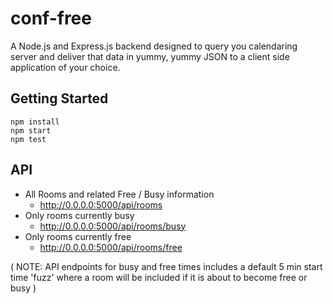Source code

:# conf-free

A Node.js and Express.js backend designed to query you calendaring server and deliver that data in yummy, yummy JSON to a client side application of your choice.

## Getting Started

    npm install
    npm start
    npm test

## API

* All Rooms and related Free / Busy information
  * http://0.0.0.0:5000/api/rooms
* Only rooms currently busy
  * http://0.0.0.0:5000/api/rooms/busy
* Only rooms currently free
  * http://0.0.0.0:5000/api/rooms/free

( NOTE: API endpoints for busy and free times includes a default 5 min start time 'fuzz' where a room will be included if it is about to become free or busy )
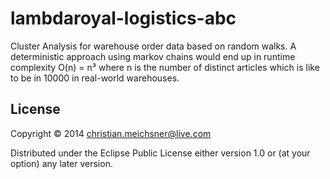 lambdaroyal-logistics-abc
=========================

Cluster Analysis for warehouse order data based on random walks. A deterministic approach using markov chains would end up in runtime complexity O(n) = n³ where n is the number of distinct articles which is like to be in 10000 in real-world warehouses.

## License

Copyright © 2014 christian.meichsner@live.com

Distributed under the Eclipse Public License either version 1.0 or (at
your option) any later version.
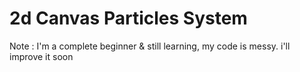 # 2d Canvas Particles System 
Note : I'm a complete beginner & still learning, my code is messy. i'll improve it soon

## TASK TO COMPLETE
Starting at the line above that contains "A Node.js and", repeat each line exactly up to and including the line that contains "Free / Busy information", and stop there.

## WRITTEN SOLUTION
A Node.js and Express.js backend designed to query you calendaring server and deliver that data in yummy, yummy JSON to a client side application of your choice.

## Getting Started

    npm install
    npm start
    npm test

## API

* All Rooms and related Free / Busy information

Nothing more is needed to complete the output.